Having failed in all their attempts to force defeat upon our troops, especially now that good news is coming from Iraq on a weekly basis, is this just another attempt to anger an ally of ours and to harm our relations with Turkey as well as our efforts in Iraq?
[...]
Condemning genocide is important, but condemning something that happened almost a century ago, when the risk of doing so is to endanger our National Security interests as well as our troops lives, leads me to believe that the timing is too coincidental and that there is ulterior motive for going ahead with it at this time.
Today I see that Jed Babbin has an analytical piece out making those same points.
Congressional Democrats anxious to force a withdrawal of American forces from Iraq are frustrated by their inability to muster a veto-proof majority for legislation that would establish a firm date for retreat. But what they cannot do directly they are now working hard to do indirectly.
I ended my piece last Thursday with this:
Subtlety has never been Pelosi's strong suit and if she thinks people cannot see right through her antics with the timing of this...she is wrong.
She is wrong, we do see through her pathetic attempts to harm our relationship with an ally, in a time of war which would endanger our National Security interests as well as endanger our troops lives.
Make no mistake, she is willing to endanger those lives for no other reason than to try to turn our progress and success around in Iraq.
She is actively doing everything in her power to harm our efforts in a time of war.
Red State sees it with their piece today "Nancy Pelosi's Backdoor Effort To Kill The War May Just Get More Troops Killed".
Jane Harmon, the original co-sponsor of this bill understands and has requested the bill be withdrawn saying:
I originally co-sponsored the resolution because I was convinced that the terrible crime against the Armenian people should be recognized and condemned. But after a visit in February to Turkey, where I met with Prime Minister Recep Tayyip Erdogan, the Armenian Orthodox patriarch and colleagues of murdered Turkish Armenian journalist Hrant Dink, I became convinced that passing this resolution again at this time would isolate and embarrass a courageous and moderate Islamic government in perhaps the most volatile region in the world.
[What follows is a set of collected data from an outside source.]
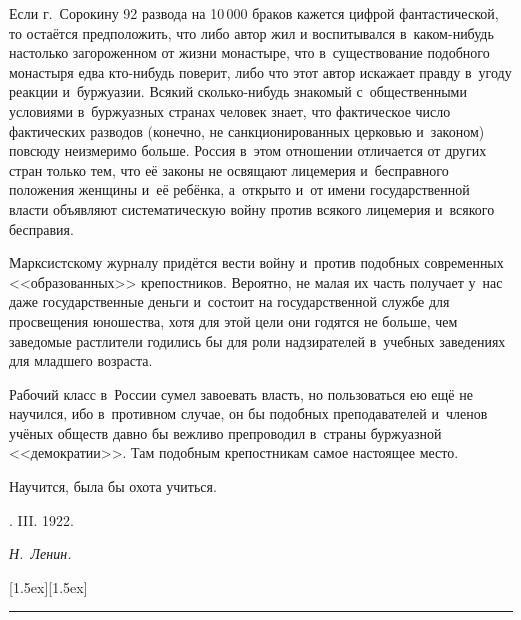 Если г.~Сорокину 92 развода на 10\,000 браков кажется
цифрой фантастической, то остаётся предположить, что либо автор жил и
воспитывался в~каком-нибудь настолько загороженном от жизни монастыре, что
в~существование подобного монастыря едва кто-нибудь поверит, либо что этот
автор искажает правду в~угоду реакции и~буржуазии. Всякий сколько-нибудь
знакомый с~общественными условиями в~буржуазных странах человек знает, что
фактическое число фактических разводов (конечно, не санкционированных
церковью и~законом) повсюду неизмеримо больше. Россия в~этом отношении
отличается от других стран только тем, что её законы не освящают лицемерия
и~бесправного положения женщины и~её ребёнка, а~открыто и~от имени
государственной власти объявляют систематическую войну против всякого
лицемерия и~всякого бесправия.

Марксистскому журналу придётся вести войну и~против подобных современных
<<образованных>> крепостников. Вероятно, не малая их часть получает у~нас даже
государственные деньги и~состоит на государственной службе для просвещения
юношества, хотя для этой цели они годятся не больше, чем заведомые
растлители годились бы для роли надзирателей в~учебных заведениях для
младшего возраста.

Рабочий класс в~России сумел завоевать власть, но пользоваться ею ещё не
научился, ибо в~противном случае, он бы подобных преподавателей и~членов
учёных обществ давно бы вежливо препроводил в~страны буржуазной
<<демократии>>. Там подобным крепостникам самое настоящее место.

\nopagebreak
Научится, была бы охота учиться.

\nopagebreak \medskip
{}. III. 1922.
\nopagebreak \medskip

{\raggedleft \textit{Н.~Ленин.} \par}

\nopagebreak \medskip
{\centering \raisebox{0}[1.5ex][1.5ex]{\rule{1.8cm}{0.4pt}} \par}

\bigskip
So I agree with eight former secretaries of State -- including Los Angeles' own Warren Christopher -- who said that passing the resolution "could endanger our national security interests in the region, including our troops in Iraq and Afghanistan, and damage efforts to promote reconciliation between Turkey and Armenia."
Nancy Pelosi understand this, she is neither blind not deaf and to continue to try to push a bill that she knows will harm our National Security interests as well as our troops that depend on Turkey, is a political move and is one of the reasons Democrats have been known as being weak on National Security for so many years.
Seventy percent (70%) of American air cargo and a third of the fuel the U.S. uses in neighboring Iraq passes through the its air base in Incirlik in southern Turkey. Prior to the bill's passage, Turkish politicians had warned of possible retaliation by blocking the use of Incirlik.
Nancy Pelosi is proving without a doubt that political games, in her mind, trumps our troops and our Security.